In all those cases, I think you can just continue to pick up the rest of the initializers after the code completion token. (And if you continue from here in those cases, I think you can remove the handling of the code_completion token up on line 835, since this codepath will do the right thing in all those cases.)

894–897 ↗(On Diff #61193)

Please add a comment here indicating that if the previous token is not one of these kinds, we've encountered an error (because this mem-initializer is missing its initializer). This is not really obvious, and it's important because that's what makes it correct to use a heuristic to guess whether we've got a function body next.

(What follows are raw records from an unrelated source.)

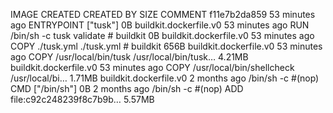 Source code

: IMAGE               CREATED             CREATED BY                                      SIZE                COMMENT
f11e7b2da859        53 minutes ago      ENTRYPOINT ["tusk"]                             0B                  buildkit.dockerfile.v0
<missing>           53 minutes ago      RUN /bin/sh -c tusk validate # buildkit         0B                  buildkit.dockerfile.v0
<missing>           53 minutes ago      COPY ./tusk.yml ./tusk.yml # buildkit           656B                buildkit.dockerfile.v0
<missing>           53 minutes ago      COPY /usr/local/bin/tusk /usr/local/bin/tusk…   4.21MB              buildkit.dockerfile.v0
<missing>           53 minutes ago      COPY /usr/local/bin/shellcheck /usr/local/bi…   1.71MB              buildkit.dockerfile.v0
<missing>           2 months ago        /bin/sh -c #(nop)  CMD ["/bin/sh"]              0B
<missing>           2 months ago        /bin/sh -c #(nop) ADD file:c92c248239f8c7b9b…   5.57MB
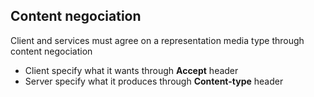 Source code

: ## Content negociation

Client and services must agree on a representation media type through content negociation

* Client specify what it wants through **Accept** header
* Server specify what it produces through **Content-type** header
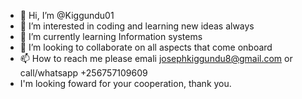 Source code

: - 👋 Hi, I’m @Kiggundu01
- 👀 I’m interested in coding and learning new ideas always
- 🌱 I’m currently learning Information systems
- 💞️ I’m looking to collaborate on all aspects that come onboard
- 📫 How to reach me please emali josephkiggundu8@gmail.com or call/whatsapp +256757109609
- I'm looking foward for your cooperation, thank you.

<!---
Kiggundu01/Kiggundu01 is a ✨ special ✨ repository because its `README.md` (this file) appears on your GitHub profile.
You can click the Preview link to take a look at your changes.
--->
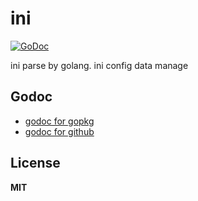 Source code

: # ini

[![GoDoc](https://godoc.org/github.com/gookit/ini?status.svg)](https://godoc.org/github.com/gookit/ini)

ini parse by golang. ini config data manage

## Godoc

- [godoc for gopkg](https://godoc.org/gopkg.in/gookit/ini.v1)
- [godoc for github](https://godoc.org/github.com/gookit/ini)


## License

**MIT**
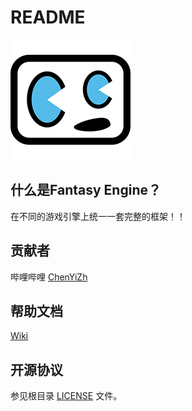 # README
[![Fantasy Engine](Logo.png)](http://www.chenyizh.cn)

## 什么是Fantasy Engine？
在不同的游戏引擎上统一一套完整的框架！！

## 贡献者
哔哩哔哩 [ChenYiZh](https://space.bilibili.com/9308172)

## 帮助文档
[Wiki](../../wikis/Home)
## 开源协议
参见根目录 [LICENSE](LICENSE) 文件。
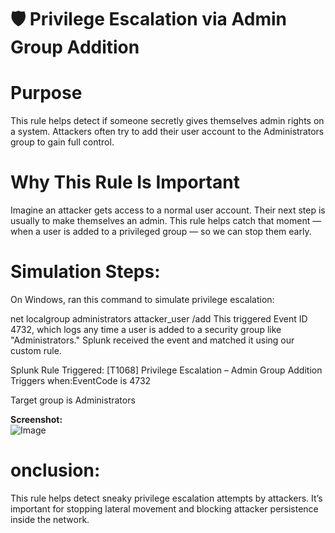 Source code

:# 🛡️ Privilege Escalation via Admin Group Addition
# Purpose

This rule helps detect if someone secretly gives themselves admin rights on a system.
Attackers often try to add their user account to the Administrators group to gain full control.

# Why This Rule Is Important

Imagine an attacker gets access to a normal user account. Their next step is usually to make themselves an admin.
This rule helps catch that moment — when a user is added to a privileged group — so we can stop them early.

# Simulation Steps:
On Windows, ran this command to simulate privilege escalation:

net localgroup administrators attacker_user /add
This triggered Event ID 4732, which logs any time a user is added to a security group like "Administrators."
Splunk received the event and matched it using our custom rule.

Splunk Rule Triggered:
[T1068] Privilege Escalation – Admin Group Addition
Triggers when:EventCode is 4732

Target group is Administrators

**Screenshot:**  
![Image](https://github.com/user-attachments/assets/edd62081-fcde-454f-9936-f4d2e511f734)


# onclusion:
This rule helps detect sneaky privilege escalation attempts by attackers. It’s important for stopping lateral movement and blocking attacker persistence inside the network.
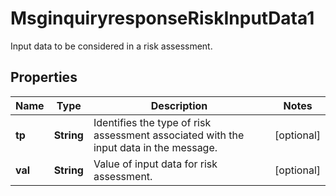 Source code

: 

# MsginquiryresponseRiskInputData1

Input data to be considered in a risk assessment.
## Properties

Name | Type | Description | Notes
------------ | ------------- | ------------- | -------------
**tp** | **String** | Identifies the type of risk assessment associated with the input data in the message. |  [optional]
**val** | **String** | Value of input data for risk assessment. |  [optional]



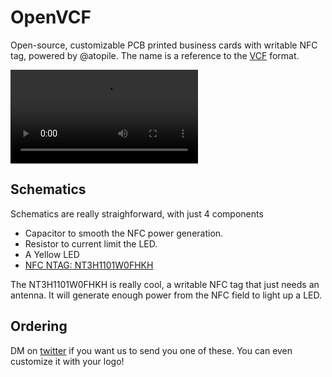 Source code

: # OpenVCF


Open-source, customizable PCB printed business cards with writable NFC tag, powered by @atopile. The name is a reference to the [VCF](https://en.wikipedia.org/wiki/VCard)
format.

![video](./media/video.mov)

## Schematics

Schematics are really straighforward, with just 4 components

- Capacitor to smooth the NFC power generation.
- Resistor to current limit the LED.
- A Yellow LED
- [NFC NTAG: NT3H1101W0FHKH](card/elec/src/nfc/NT3H1101W0FHKH.ato)

The NT3H1101W0FHKH is really cool, a writable NFC tag that just needs an antenna.
It will generate enough power from the NFC field to light up a LED.


## Ordering 

DM on [twitter](https://x.com/davideasnaghi) if you want us to send you one of 
these. You can even customize it with your logo!
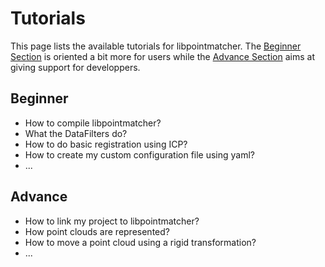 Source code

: Tutorials
=========

This page lists the available tutorials for libpointmatcher. The [Beginner Section](#beginner) is oriented a bit more for users while the [Advance Section](#advance) aims at giving support for developpers.


Beginner<a name="beginner"></a>
---------

- How to compile libpointmatcher?
- What the DataFilters do?
- How to do basic registration using ICP?
- How to create my custom configuration file using yaml?
- ...


Advance<a name="advance"></a>
-------

- How to link my project to libpointmatcher?
- How point clouds are represented?
- How to move a point cloud using a rigid transformation?
- ...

ogoffart updated this revision to Diff 69223.Aug 25 2016, 4:42 AM
ogoffart edited edge metadata.

Made the requested changes

Regarding this:

struct Foo {
  Foo() : some_long_x(0), some_| {}
  int some_long_x, some_long_y;
};

That should work fine because the token before the { is the code completion token, not an identifier. This is basicaly tested by the test with CHECK-CC2.

However, this does not work because if the completion is within an identifier, the Lexer will abort by calling cutOffLexing from Lexer::LexIdentifier

Ping?
I guess i coud just commit it now.

This revision was automatically updated to reflect the committed changes.